Work order: Would you print every entry below exactly as written, omitting the images?

Stored data entries:
* * *
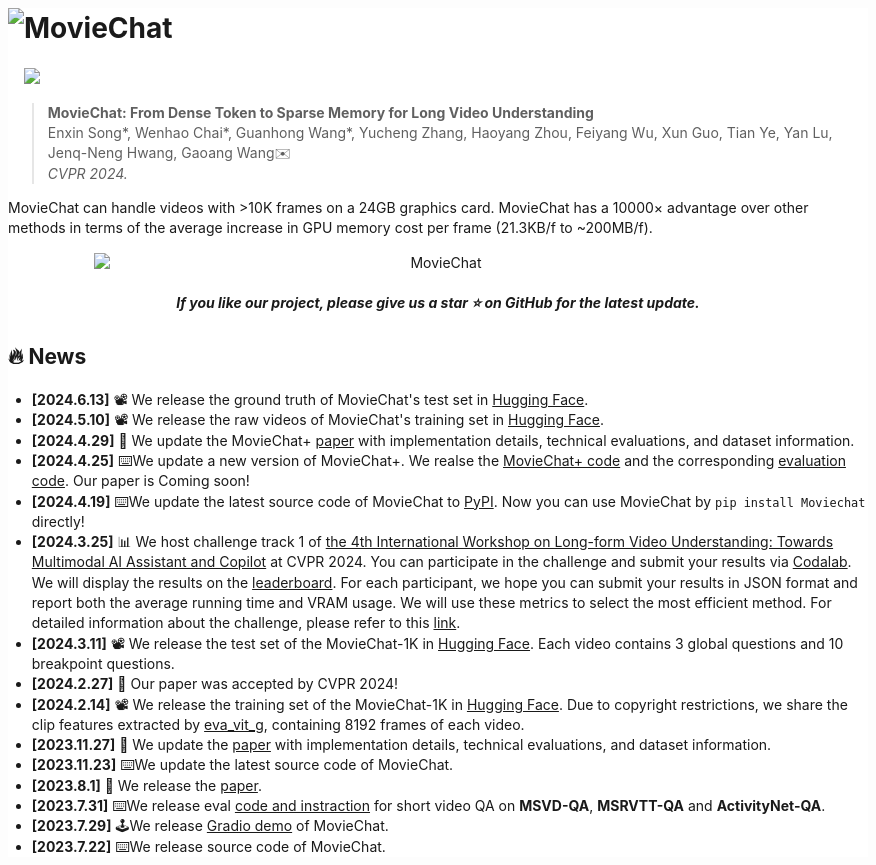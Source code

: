 <img src="src/assets/logo.png" height="120px" align="left">

# MovieChat

[![](http://img.shields.io/badge/cs.CV-arXiv%3A2307.16449-B31B1B.svg)](https://arxiv.org/abs/2307.16449v4)

> **MovieChat: From Dense Token to Sparse Memory for Long Video Understanding**  
> Enxin Song*, Wenhao Chai*, Guanhong Wang*, Yucheng Zhang, Haoyang Zhou, Feiyang Wu, Xun Guo, Tian Ye, Yan Lu, Jenq-Neng Hwang, Gaoang Wang✉️   
> _CVPR 2024._

MovieChat can handle videos with >10K frames on a 24GB graphics card. MovieChat has a 10000× advantage over other methods in terms of the average increase in GPU memory cost per frame (21.3KB/f to ~200MB/f).
<p align="center" width="100%">
<a target="_blank"><img src="src/assets/wave.gif" alt="MovieChat" style="width: 80%; min-width: 200px; display: block; margin: auto;"></a>
</p>

<h5 align="center"> If you like our project, please give us a star ⭐ on GitHub for the latest update.</h5>

## :fire: News
* **[2024.6.13]** :film_projector: We release the ground truth of MovieChat's test set in [Hugging Face](https://huggingface.co/datasets/Enxin/MovieChat-1K-test). 
* **[2024.5.10]** :film_projector: We release the raw videos of MovieChat's training set in [Hugging Face](https://huggingface.co/datasets/Enxin/MovieChat-1K_train). 
* **[2024.4.29]** :page_with_curl: We update the MovieChat+ [paper](https://arxiv.org/abs/2404.17176) with implementation details, technical evaluations, and dataset information.
* **[2024.4.25]** :keyboard:We update a new version of MovieChat+. We realse the [MovieChat+ code](https://github.com/rese1f/MovieChat/blob/main/MovieChat/models/moviechat%2B.py) and the corresponding [evaluation code](https://github.com/rese1f/MovieChat/blob/main/eval_code/result_prepare/run_inference_qa_moviechat%2B.py). Our paper is Coming soon!
* **[2024.4.19]** :keyboard:We update the latest source code of MovieChat to [PyPI](https://pypi.org/). Now you can use MovieChat by `pip install Moviechat` directly!
* **[2024.3.25]** :bar_chart: We host challenge track 1 of [the 4th International Workshop on Long-form Video Understanding: Towards Multimodal AI Assistant and Copilot](https://cvpr.thecvf.com/Conferences/2024/workshop-list) at CVPR 2024. You can participate in the challenge and submit your results via [Codalab](https://codalab.lisn.upsaclay.fr/competitions/18284?secret_key=bd5e312c-4775-43cf-933b-70726d00bcbe). We will display the results on the [leaderboard](https://espere-1119-song.github.io/LOVEU-CVPR-24-Track-1-Leaderboard/). For each participant, we hope you can submit your results in JSON format and report both the average running time and VRAM usage. We will use these metrics to select the most efficient method. For detailed information about the challenge, please refer to this [link](https://sites.google.com/view/loveucvpr24/track1).
* **[2024.3.11]** :film_projector: We release the test set of the MovieChat-1K in [Hugging Face](https://huggingface.co/datasets/Enxin/MovieChat-1K-test). Each video contains 3 global questions and 10 breakpoint questions.
* **[2024.2.27]** :tada: Our paper was accepted by CVPR 2024!
* **[2024.2.14]** :film_projector: We release the training set of the MovieChat-1K in [Hugging Face](https://huggingface.co/datasets/Enxin/MovieChat-1K_train). Due to copyright restrictions, we share the clip features extracted by [eva_vit_g](https://storage.googleapis.com/sfr-vision-language-research/LAVIS/models/BLIP2/eva_vit_g.pth), containing 8192 frames of each video.
* **[2023.11.27]** :page_with_curl: We update the [paper](https://arxiv.org/pdf/2307.16449v2.pdf) with implementation details, technical evaluations, and dataset information.
* **[2023.11.23]** :keyboard:We update the latest source code of MovieChat.
* **[2023.8.1]** :page_with_curl: We release the [paper](https://arxiv.org/abs/2307.16449).
* **[2023.7.31]** :keyboard:We release eval [code and instraction](https://github.com/rese1f/MovieChat/tree/main/eval_code) for short video QA on **MSVD-QA**, **MSRVTT-QA** and **ActivityNet-QA**.
* **[2023.7.29]** :joystick:We release [Gradio demo](https://github.com/rese1f/MovieChat/tree/main/Gradio_demo) of MovieChat.
* **[2023.7.22]** :keyboard:We release source code of MovieChat.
* * *
Written response:
Source code

: <img src="src/assets/logo.png" height="120px" align="left">

# MovieChat

[![](http://img.shields.io/badge/cs.CV-arXiv%3A2307.16449-B31B1B.svg)](https://arxiv.org/abs/2307.16449v4)

> **MovieChat: From Dense Token to Sparse Memory for Long Video Understanding**  
> Enxin Song*, Wenhao Chai*, Guanhong Wang*, Yucheng Zhang, Haoyang Zhou, Feiyang Wu, Xun Guo, Tian Ye, Yan Lu, Jenq-Neng Hwang, Gaoang Wang✉️   
> _CVPR 2024._

MovieChat can handle videos with >10K frames on a 24GB graphics card. MovieChat has a 10000× advantage over other methods in terms of the average increase in GPU memory cost per frame (21.3KB/f to ~200MB/f).
<p align="center" width="100%">
<a target="_blank"><img src="src/assets/wave.gif" alt="MovieChat" style="width: 80%; min-width: 200px; display: block; margin: auto;"></a>
</p>

<h5 align="center"> If you like our project, please give us a star ⭐ on GitHub for the latest update.</h5>

## :fire: News
* **[2024.6.13]** :film_projector: We release the ground truth of MovieChat's test set in [Hugging Face](https://huggingface.co/datasets/Enxin/MovieChat-1K-test). 
* **[2024.5.10]** :film_projector: We release the raw videos of MovieChat's training set in [Hugging Face](https://huggingface.co/datasets/Enxin/MovieChat-1K_train). 
* **[2024.4.29]** :page_with_curl: We update the MovieChat+ [paper](https://arxiv.org/abs/2404.17176) with implementation details, technical evaluations, and dataset information.
* **[2024.4.25]** :keyboard:We update a new version of MovieChat+. We realse the [MovieChat+ code](https://github.com/rese1f/MovieChat/blob/main/MovieChat/models/moviechat%2B.py) and the corresponding [evaluation code](https://github.com/rese1f/MovieChat/blob/main/eval_code/result_prepare/run_inference_qa_moviechat%2B.py). Our paper is Coming soon!
* **[2024.4.19]** :keyboard:We update the latest source code of MovieChat to [PyPI](https://pypi.org/). Now you can use MovieChat by `pip install Moviechat` directly!
* **[2024.3.25]** :bar_chart: We host challenge track 1 of [the 4th International Workshop on Long-form Video Understanding: Towards Multimodal AI Assistant and Copilot](https://cvpr.thecvf.com/Conferences/2024/workshop-list) at CVPR 2024. You can participate in the challenge and submit your results via [Codalab](https://codalab.lisn.upsaclay.fr/competitions/18284?secret_key=bd5e312c-4775-43cf-933b-70726d00bcbe). We will display the results on the [leaderboard](https://espere-1119-song.github.io/LOVEU-CVPR-24-Track-1-Leaderboard/). For each participant, we hope you can submit your results in JSON format and report both the average running time and VRAM usage. We will use these metrics to select the most efficient method. For detailed information about the challenge, please refer to this [link](https://sites.google.com/view/loveucvpr24/track1).
* **[2024.3.11]** :film_projector: We release the test set of the MovieChat-1K in [Hugging Face](https://huggingface.co/datasets/Enxin/MovieChat-1K-test). Each video contains 3 global questions and 10 breakpoint questions.
* **[2024.2.27]** :tada: Our paper was accepted by CVPR 2024!
* **[2024.2.14]** :film_projector: We release the training set of the MovieChat-1K in [Hugging Face](https://huggingface.co/datasets/Enxin/MovieChat-1K_train). Due to copyright restrictions, we share the clip features extracted by [eva_vit_g](https://storage.googleapis.com/sfr-vision-language-research/LAVIS/models/BLIP2/eva_vit_g.pth), containing 8192 frames of each video.
* **[2023.11.27]** :page_with_curl: We update the [paper](https://arxiv.org/pdf/2307.16449v2.pdf) with implementation details, technical evaluations, and dataset information.
* **[2023.11.23]** :keyboard:We update the latest source code of MovieChat.
* **[2023.8.1]** :page_with_curl: We release the [paper](https://arxiv.org/abs/2307.16449).
* **[2023.7.31]** :keyboard:We release eval [code and instraction](https://github.com/rese1f/MovieChat/tree/main/eval_code) for short video QA on **MSVD-QA**, **MSRVTT-QA** and **ActivityNet-QA**.
* **[2023.7.29]** :joystick:We release [Gradio demo](https://github.com/rese1f/MovieChat/tree/main/Gradio_demo) of MovieChat.
* **[2023.7.22]** :keyboard:We release source code of MovieChat.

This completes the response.